## DATA FOR ANALYSIS
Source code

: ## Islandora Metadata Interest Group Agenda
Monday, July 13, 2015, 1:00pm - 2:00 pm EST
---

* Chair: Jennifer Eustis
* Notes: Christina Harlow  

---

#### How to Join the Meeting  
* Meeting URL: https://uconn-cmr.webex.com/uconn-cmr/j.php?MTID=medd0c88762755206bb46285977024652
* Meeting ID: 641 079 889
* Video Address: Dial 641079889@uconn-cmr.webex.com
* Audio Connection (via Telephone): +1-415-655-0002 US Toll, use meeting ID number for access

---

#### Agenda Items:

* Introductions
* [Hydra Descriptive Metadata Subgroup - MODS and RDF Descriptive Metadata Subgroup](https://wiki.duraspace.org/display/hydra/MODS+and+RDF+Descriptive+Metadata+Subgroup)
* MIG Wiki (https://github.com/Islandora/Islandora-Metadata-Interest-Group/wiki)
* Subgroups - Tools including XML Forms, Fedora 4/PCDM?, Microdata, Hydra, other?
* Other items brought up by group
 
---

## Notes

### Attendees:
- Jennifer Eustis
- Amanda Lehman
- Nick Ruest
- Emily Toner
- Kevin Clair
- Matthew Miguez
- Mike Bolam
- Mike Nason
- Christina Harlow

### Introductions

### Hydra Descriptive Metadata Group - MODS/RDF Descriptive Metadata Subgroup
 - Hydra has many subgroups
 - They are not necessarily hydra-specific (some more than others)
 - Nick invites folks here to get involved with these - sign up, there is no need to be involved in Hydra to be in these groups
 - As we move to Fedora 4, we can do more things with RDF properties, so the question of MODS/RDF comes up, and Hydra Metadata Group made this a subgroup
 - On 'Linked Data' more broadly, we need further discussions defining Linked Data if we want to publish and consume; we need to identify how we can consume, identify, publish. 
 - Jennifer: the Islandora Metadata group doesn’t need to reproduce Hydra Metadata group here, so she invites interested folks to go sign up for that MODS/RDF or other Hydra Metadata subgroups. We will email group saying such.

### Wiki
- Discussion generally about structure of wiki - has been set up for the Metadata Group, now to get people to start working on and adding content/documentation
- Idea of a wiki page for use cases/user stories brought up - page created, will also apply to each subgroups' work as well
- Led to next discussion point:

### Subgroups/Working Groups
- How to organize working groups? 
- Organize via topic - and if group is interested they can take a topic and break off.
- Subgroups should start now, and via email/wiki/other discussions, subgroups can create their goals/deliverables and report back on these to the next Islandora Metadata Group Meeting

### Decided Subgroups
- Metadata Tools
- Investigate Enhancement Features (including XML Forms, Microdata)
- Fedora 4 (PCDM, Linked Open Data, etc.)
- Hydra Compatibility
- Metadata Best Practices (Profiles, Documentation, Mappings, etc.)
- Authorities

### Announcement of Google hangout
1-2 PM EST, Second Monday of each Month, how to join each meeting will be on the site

## ACTIVITY
Determine the number of lines in the material above that include the word "Descriptive". Give that number and no other text.

## REPLY
2